• _DIRECTIONS_
In the records below, tally every line containing "logo". Report only the total.

• _SUPPLIED MATERIAL_

*****

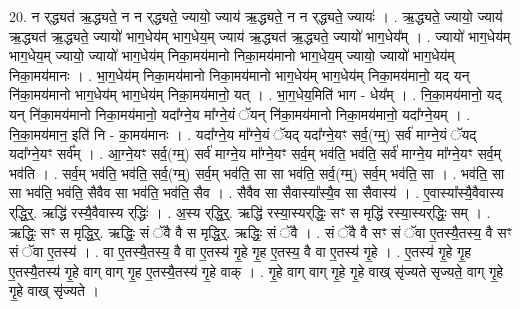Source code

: \documentclass[17pt]{extarticle}
\begin{document}
20. न र्‌द्ध्यत॑ ऋ॒द्ध्यते॒ न न र्‌द्ध्यते॒ ज्यायो॒ ज्याय॑ ऋ॒द्ध्यते॒ न न र्‌द्ध्यते॒ ज्यायः॑ । . ऋ॒द्ध्यते॒ ज्यायो॒ ज्याय॑ ऋ॒द्ध्यत॑ ऋ॒द्ध्यते॒ ज्यायो॑ भाग॒धेय॑म् भाग॒धेय॒म् ज्याय॑ ऋ॒द्ध्यत॑ ऋ॒द्ध्यते॒ ज्यायो॑ भाग॒धेय᳚म् । . ज्यायो॑ भाग॒धेय॑म् भाग॒धेय॒म् ज्यायो॒ ज्यायो॑ भाग॒धेय॑म् निका॒मय॑मानो निका॒मय॑मानो भाग॒धेय॒म् ज्यायो॒ ज्यायो॑ भाग॒धेय॑म् निका॒मय॑मानः । . भा॒ग॒धेय॑म् निका॒मय॑मानो निका॒मय॑मानो भाग॒धेय॑म् भाग॒धेय॑म् निका॒मय॑मानो॒ यद् यन् नि॑का॒मय॑मानो भाग॒धेय॑म् भाग॒धेय॑म् निका॒मय॑मानो॒ यत् । . भा॒ग॒धेय॒मिति॑ भाग - धेय᳚म् । . नि॒का॒मय॑मानो॒ यद् यन् नि॑का॒मय॑मानो निका॒मय॑मानो॒ यदा᳚ग्ने॒य मा᳚ग्ने॒यं ॅयन् नि॑का॒मय॑मानो निका॒मय॑मानो॒ यदा᳚ग्ने॒यम् । . नि॒का॒मय॑मान॒ इति॑ नि - का॒मय॑मानः । . यदा᳚ग्ने॒य मा᳚ग्ने॒यं ॅयद् यदा᳚ग्ने॒यꣳ सर्व॒(ग्म्॒) सर्व॑ माग्ने॒यं ॅयद् यदा᳚ग्ने॒यꣳ सर्व᳚म् । . आ॒ग्ने॒यꣳ सर्व॒(ग्म्॒) सर्व॑ माग्ने॒य मा᳚ग्ने॒यꣳ सर्व॒म् भव॑ति॒ भव॑ति॒ सर्व॑ माग्ने॒य मा᳚ग्ने॒यꣳ सर्व॒म् भव॑ति । . सर्व॒म् भव॑ति॒ भव॑ति॒ सर्व॒(ग्म्॒) सर्व॒म् भव॑ति॒ सा सा भव॑ति॒ सर्व॒(ग्म्॒) सर्व॒म् भव॑ति॒ सा । . भव॑ति॒ सा सा भव॑ति॒ भव॑ति॒ सैवैव सा भव॑ति॒ भव॑ति॒ सैव । . सैवैव सा सैवास्या᳚स्यै॒व सा सैवास्य॑ । . ए॒वास्या᳚स्यै॒वैवास्य र्‌द्धि॒र्॒. ऋद्धि॑ रस्यै॒वैवास्य र्‌द्धिः॑ । . अ॒स्य र्‌द्धि॒र्॒. ऋद्धि॑ रस्या॒स्यर्‌द्धिः॒ सꣳ स मृद्धि॑ रस्या॒स्यर्‌द्धिः॒ सम् । . ऋद्धिः॒ सꣳ स मृद्धि॒र्॒. ऋद्धिः॒ सं ॅवै वै स मृद्धि॒र्॒. ऋद्धिः॒ सं ॅवै । . सं ॅवै वै सꣳ सं ॅवा ए॒तस्यै॒तस्य॒ वै सꣳ सं ॅवा ए॒तस्य॑ । . वा ए॒तस्यै॒तस्य॒ वै वा ए॒तस्य॑ गृ॒हे गृ॒ह ए॒तस्य॒ वै वा ए॒तस्य॑ गृ॒हे । . ए॒तस्य॑ गृ॒हे गृ॒ह ए॒तस्यै॒तस्य॑ गृ॒हे वाग् वाग् गृ॒ह ए॒तस्यै॒तस्य॑ गृ॒हे वाक् । . गृ॒हे वाग् वाग् गृ॒हे गृ॒हे वाख् सृ॑ज्यते सृज्यते॒ वाग् गृ॒हे गृ॒हे वाख् सृ॑ज्यते । \newline
\end{document}
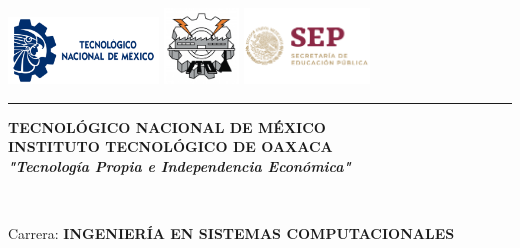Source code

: \begin{titlepage}

    
    \begin{center}
    \includegraphics[width=0.3\textwidth]{images/logo-tecnm}\hspace{0.3in}
    \includegraphics[width=0.15\textwidth]{images/logo-ito}\hspace{0.3in}
    \includegraphics[width=0.25\textwidth]{images/logo-sep}
    
    \rule[1cm]{\textwidth}{3pt}
    
    \vspace{-1cm}
    {\Large
    \textbf{TECNOLÓGICO NACIONAL DE MÉXICO}\\[0.5cm]
	\LARGE
    \textbf{INSTITUTO TECNOLÓGICO DE OAXACA}\\[0.5cm]
	\normalsize
	\textbf{\textit{"Tecnología Propia e Independencia Económica"}}
	}
	
    \vspace{1cm}
    \LARGE
    \underline{\textbf{\myAsignature}} \\
    \small
    \myClave

    \vspace{1cm}
    \large
    Carrera: \textbf{INGENIERÍA EN SISTEMAS COMPUTACIONALES}
    

\end{center}
\end{titlepage}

*****

• _WRITTEN ANSWER_
3